Workers' wages peak in their late 30s, official data shows, unlike the mid-1970s when people were paid the most when they were aged in their late 20s.

In 2013, those aged 38 had the highest average earnings, at £13.93 an hour, the Office for National Statistics (ONS) said.

But it 1975, it was 29-year-olds who were paid the most at the equivalent of £7.09 an hour today.

However, the average masks different wage peaks for men and women.

Last year, wages peaked for men at the age of 50, but at 34 for women, the ONS data shows. This is likely to show the effect of women taking reduced hours as they start a family.

Yet, the gender pay gap has improved since the 1970s when there was a distinct difference between the pay of men and women, which then got wider with age.

All the figures take into account the rising cost of living over the last 40 years.

Early mobile phone Those who worked through the 1980s saw their earnings peak at an earlier age
Regional picture

The reports studies UK wages over the last four decades, offering some context for people's earnings now.

Among the findings are:

  • People who started work in the 1990s were 40% better paid in the first 18 years of work than those who started in the 1970s
  • The gap between male and female average pay for the under 30s has narrowed sharply since the mid-1970s
  • Since 2011, the best-paid 10% have seen the largest falls in wages
  • Average pay was highest in London last year, and lowest in Northern Ireland

The figures also revealed that young workers have suffered most from the pay squeeze since the financial crisis.

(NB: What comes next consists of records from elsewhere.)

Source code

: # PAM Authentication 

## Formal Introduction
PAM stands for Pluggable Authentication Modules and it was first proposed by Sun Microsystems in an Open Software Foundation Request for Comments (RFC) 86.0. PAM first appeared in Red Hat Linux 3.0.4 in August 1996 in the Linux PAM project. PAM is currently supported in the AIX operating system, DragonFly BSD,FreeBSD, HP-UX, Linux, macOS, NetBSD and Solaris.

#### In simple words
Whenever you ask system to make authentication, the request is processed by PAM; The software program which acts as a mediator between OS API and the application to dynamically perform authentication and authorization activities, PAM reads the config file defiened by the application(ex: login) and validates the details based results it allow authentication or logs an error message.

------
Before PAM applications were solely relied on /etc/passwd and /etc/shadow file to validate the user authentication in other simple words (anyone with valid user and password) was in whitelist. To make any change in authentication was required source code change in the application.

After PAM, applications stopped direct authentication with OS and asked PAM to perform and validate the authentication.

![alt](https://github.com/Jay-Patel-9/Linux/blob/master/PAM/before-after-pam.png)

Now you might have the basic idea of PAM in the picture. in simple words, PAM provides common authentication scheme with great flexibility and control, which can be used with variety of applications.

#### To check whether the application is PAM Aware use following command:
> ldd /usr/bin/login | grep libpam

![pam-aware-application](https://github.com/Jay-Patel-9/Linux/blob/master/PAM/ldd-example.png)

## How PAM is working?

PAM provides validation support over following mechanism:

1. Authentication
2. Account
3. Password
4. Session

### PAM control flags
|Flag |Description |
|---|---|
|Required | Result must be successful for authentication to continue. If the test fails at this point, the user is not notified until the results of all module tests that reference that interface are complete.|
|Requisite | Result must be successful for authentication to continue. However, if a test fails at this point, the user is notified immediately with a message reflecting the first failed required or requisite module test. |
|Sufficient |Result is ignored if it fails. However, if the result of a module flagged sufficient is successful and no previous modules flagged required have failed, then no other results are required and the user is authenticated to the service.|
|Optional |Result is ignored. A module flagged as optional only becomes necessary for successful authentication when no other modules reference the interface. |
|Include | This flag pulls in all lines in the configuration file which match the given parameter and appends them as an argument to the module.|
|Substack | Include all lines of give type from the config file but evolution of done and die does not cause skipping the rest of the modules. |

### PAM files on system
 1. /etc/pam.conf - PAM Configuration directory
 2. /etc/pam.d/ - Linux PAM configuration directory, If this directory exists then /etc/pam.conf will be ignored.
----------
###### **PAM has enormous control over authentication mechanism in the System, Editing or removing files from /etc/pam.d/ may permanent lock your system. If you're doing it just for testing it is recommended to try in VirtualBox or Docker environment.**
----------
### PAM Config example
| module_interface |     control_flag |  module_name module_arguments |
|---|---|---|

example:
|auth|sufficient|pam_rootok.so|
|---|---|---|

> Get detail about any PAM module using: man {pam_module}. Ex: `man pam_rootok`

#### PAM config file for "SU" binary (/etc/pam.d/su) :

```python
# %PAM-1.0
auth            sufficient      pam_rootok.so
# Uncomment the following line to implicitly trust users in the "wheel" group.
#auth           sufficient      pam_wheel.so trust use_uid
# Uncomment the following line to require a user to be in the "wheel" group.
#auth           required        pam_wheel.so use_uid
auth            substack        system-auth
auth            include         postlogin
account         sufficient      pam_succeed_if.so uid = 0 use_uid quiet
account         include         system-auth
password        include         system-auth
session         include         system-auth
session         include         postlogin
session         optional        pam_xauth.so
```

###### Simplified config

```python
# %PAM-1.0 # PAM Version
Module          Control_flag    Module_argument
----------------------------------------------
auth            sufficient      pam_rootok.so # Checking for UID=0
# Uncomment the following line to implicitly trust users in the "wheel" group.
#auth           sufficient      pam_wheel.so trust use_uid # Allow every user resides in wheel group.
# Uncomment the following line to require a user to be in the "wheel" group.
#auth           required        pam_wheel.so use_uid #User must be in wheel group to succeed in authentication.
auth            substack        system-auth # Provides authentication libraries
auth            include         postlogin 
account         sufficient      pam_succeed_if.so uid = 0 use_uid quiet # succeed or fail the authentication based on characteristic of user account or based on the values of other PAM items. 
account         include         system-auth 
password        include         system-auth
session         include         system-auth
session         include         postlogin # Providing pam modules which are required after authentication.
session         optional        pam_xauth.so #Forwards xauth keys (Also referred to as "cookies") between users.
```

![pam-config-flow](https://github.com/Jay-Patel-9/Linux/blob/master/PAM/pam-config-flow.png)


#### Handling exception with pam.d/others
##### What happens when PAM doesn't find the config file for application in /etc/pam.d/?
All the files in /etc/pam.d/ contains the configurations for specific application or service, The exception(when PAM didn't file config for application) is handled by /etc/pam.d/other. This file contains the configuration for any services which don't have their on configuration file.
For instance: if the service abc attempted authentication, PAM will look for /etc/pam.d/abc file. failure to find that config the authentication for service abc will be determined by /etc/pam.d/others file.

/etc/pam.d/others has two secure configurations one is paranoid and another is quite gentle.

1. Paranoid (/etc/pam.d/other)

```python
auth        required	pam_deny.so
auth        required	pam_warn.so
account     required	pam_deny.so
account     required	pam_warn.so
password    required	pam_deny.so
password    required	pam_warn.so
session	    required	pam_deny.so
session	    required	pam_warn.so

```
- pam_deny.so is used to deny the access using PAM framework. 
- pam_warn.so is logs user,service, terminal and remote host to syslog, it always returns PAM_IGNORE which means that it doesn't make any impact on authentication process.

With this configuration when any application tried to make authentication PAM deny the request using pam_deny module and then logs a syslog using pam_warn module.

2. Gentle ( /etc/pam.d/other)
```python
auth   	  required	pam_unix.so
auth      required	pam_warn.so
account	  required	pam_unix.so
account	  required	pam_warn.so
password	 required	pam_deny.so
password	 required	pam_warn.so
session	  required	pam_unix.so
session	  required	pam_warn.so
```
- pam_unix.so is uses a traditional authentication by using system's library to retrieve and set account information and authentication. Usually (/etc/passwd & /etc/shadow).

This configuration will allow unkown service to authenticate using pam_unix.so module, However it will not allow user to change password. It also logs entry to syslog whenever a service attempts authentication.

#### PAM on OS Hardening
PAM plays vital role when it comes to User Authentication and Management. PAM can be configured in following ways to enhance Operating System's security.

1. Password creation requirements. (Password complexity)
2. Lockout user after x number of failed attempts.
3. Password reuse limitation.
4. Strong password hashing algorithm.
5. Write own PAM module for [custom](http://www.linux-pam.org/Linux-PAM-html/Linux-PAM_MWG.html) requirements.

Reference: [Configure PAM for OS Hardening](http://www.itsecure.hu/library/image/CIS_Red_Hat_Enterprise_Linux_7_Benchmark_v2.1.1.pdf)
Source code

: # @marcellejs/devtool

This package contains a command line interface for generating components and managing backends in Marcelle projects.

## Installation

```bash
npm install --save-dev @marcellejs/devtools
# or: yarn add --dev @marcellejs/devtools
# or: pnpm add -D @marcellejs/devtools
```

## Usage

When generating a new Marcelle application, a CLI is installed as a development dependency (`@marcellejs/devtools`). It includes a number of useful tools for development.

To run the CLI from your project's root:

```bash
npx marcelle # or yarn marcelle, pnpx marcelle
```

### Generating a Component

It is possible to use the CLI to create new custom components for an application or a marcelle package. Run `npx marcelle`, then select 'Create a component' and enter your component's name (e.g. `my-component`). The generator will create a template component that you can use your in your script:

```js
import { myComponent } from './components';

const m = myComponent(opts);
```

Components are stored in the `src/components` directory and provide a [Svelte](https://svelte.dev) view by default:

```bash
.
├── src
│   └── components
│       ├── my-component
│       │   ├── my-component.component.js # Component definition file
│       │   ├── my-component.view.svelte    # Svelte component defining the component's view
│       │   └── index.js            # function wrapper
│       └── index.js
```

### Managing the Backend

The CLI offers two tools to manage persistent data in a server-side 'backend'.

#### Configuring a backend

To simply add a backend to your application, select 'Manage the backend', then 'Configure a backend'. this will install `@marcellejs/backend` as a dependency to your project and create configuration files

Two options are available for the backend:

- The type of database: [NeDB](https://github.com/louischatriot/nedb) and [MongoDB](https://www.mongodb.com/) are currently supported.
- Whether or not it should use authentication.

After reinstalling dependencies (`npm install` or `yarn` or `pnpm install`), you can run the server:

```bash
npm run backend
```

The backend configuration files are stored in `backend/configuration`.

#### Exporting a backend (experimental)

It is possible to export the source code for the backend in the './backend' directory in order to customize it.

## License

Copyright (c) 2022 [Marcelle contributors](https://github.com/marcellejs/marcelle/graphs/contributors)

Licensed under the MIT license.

Adjusting wages for the impact of inflation, workers in their 20s were earning 12% less in 2013 than in 2009. Worst hit were those aged 28, who were getting nearly 18% less per hour. The drop for those in their 30s was 9%, while workers in their 50s were being paid 5% less over the same period.

Business correspondent Jonty Bloom writes:

You might think it is a bit of as no brainer to say that the households with the highest income tend to have the highest levels of wealth, but 3% of wealthy households are very low earners.

These are likely to be the elderly in large houses which are worth a lot but with small pensions. These are the very people who protest most against the idea of a Mansion Tax.

Also baby boomers may not not have done as well as we thought. People who started working in the 1990s were 40% better paid than those who started work in the 70s.

So if you started working in 1975 you would have to work between three and four years longer than those who started in 1985 to accumulate the same amount of earnings and between five and six years longer than those who started in 1995.

Effect of minimum wage

Youngsters may have been hit hardest by the pay squeeze recently, but the data suggests that they have been doing better in their early years than the baby boomers.

The figures show that during the first 18 years of their working life, those who started work in 1975 would have had to work longer than those who started in 1995 to match their wages, taking inflation into account.

However, Jamie Jenkins, of the ONS, told BBC News that other factors can squeeze the finances of the younger generation.

"It was a lot easier to buy a house in the 1970s, than now," he said.

Men tend to be at their peak earning power aged through their 40s and early 50s, whereas for women average earnings drop sharply from their mid-30s - with the arrival of children the most likely cause.

The report finds that the national minimum wage has caused clear wage growth for the lowest paid full-time and part-time employees.

Between 1975 and the introduction of the minimum wage in 1998, real earnings growth for the bottom 1% of full-timers was 63%, while the top 1% of earners saw growth of 138%, more than twice as much.

However between 1998 and 2013, the bottom 1% of earners saw growth of 49%, 2.3 times more than for the best-paid 1%.

Frances O'Grady, general secretary of the TUC, said: "We need to go further. A short-term fall in inequality from the financial crisis hitting top earners is not the lasting change we need.

"Now the economy is growing again, the priority must be a pay rise for Britain's workers. It is time to build on the minimum wage and bring in living wages to end the injustice of in-work poverty."